What the task requires: Please repeat the lines of the material below exactly, starting with the one that contains "- b16c341ced45: Updated" and ending with the last.

◆ ◆ ◆

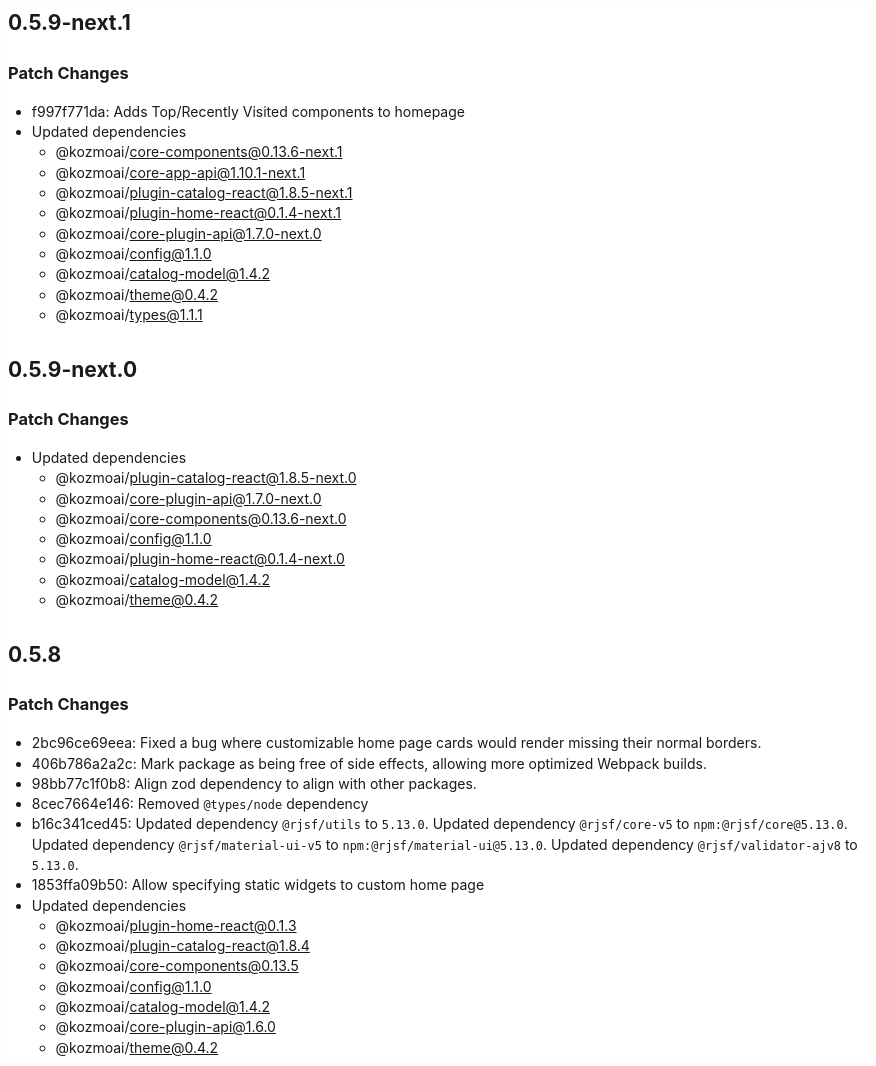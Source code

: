 ## 0.5.9-next.1

### Patch Changes

- f997f771da: Adds Top/Recently Visited components to homepage
- Updated dependencies
  - @kozmoai/core-components@0.13.6-next.1
  - @kozmoai/core-app-api@1.10.1-next.1
  - @kozmoai/plugin-catalog-react@1.8.5-next.1
  - @kozmoai/plugin-home-react@0.1.4-next.1
  - @kozmoai/core-plugin-api@1.7.0-next.0
  - @kozmoai/config@1.1.0
  - @kozmoai/catalog-model@1.4.2
  - @kozmoai/theme@0.4.2
  - @kozmoai/types@1.1.1

## 0.5.9-next.0

### Patch Changes

- Updated dependencies
  - @kozmoai/plugin-catalog-react@1.8.5-next.0
  - @kozmoai/core-plugin-api@1.7.0-next.0
  - @kozmoai/core-components@0.13.6-next.0
  - @kozmoai/config@1.1.0
  - @kozmoai/plugin-home-react@0.1.4-next.0
  - @kozmoai/catalog-model@1.4.2
  - @kozmoai/theme@0.4.2

## 0.5.8

### Patch Changes

- 2bc96ce69eea: Fixed a bug where customizable home page cards would render missing their normal borders.
- 406b786a2a2c: Mark package as being free of side effects, allowing more optimized Webpack builds.
- 98bb77c1f0b8: Align zod dependency to align with other packages.
- 8cec7664e146: Removed `@types/node` dependency
- b16c341ced45: Updated dependency `@rjsf/utils` to `5.13.0`.
  Updated dependency `@rjsf/core-v5` to `npm:@rjsf/core@5.13.0`.
  Updated dependency `@rjsf/material-ui-v5` to `npm:@rjsf/material-ui@5.13.0`.
  Updated dependency `@rjsf/validator-ajv8` to `5.13.0`.
- 1853ffa09b50: Allow specifying static widgets to custom home page
- Updated dependencies
  - @kozmoai/plugin-home-react@0.1.3
  - @kozmoai/plugin-catalog-react@1.8.4
  - @kozmoai/core-components@0.13.5
  - @kozmoai/config@1.1.0
  - @kozmoai/catalog-model@1.4.2
  - @kozmoai/core-plugin-api@1.6.0
  - @kozmoai/theme@0.4.2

◆ ◆ ◆

Solution to this problem:
- b16c341ced45: Updated dependency `@rjsf/utils` to `5.13.0`.
  Updated dependency `@rjsf/core-v5` to `npm:@rjsf/core@5.13.0`.
  Updated dependency `@rjsf/material-ui-v5` to `npm:@rjsf/material-ui@5.13.0`.
  Updated dependency `@rjsf/validator-ajv8` to `5.13.0`.
- 1853ffa09b50: Allow specifying static widgets to custom home page
- Updated dependencies
  - @kozmoai/plugin-home-react@0.1.3
  - @kozmoai/plugin-catalog-react@1.8.4
  - @kozmoai/core-components@0.13.5
  - @kozmoai/config@1.1.0
  - @kozmoai/catalog-model@1.4.2
  - @kozmoai/core-plugin-api@1.6.0
  - @kozmoai/theme@0.4.2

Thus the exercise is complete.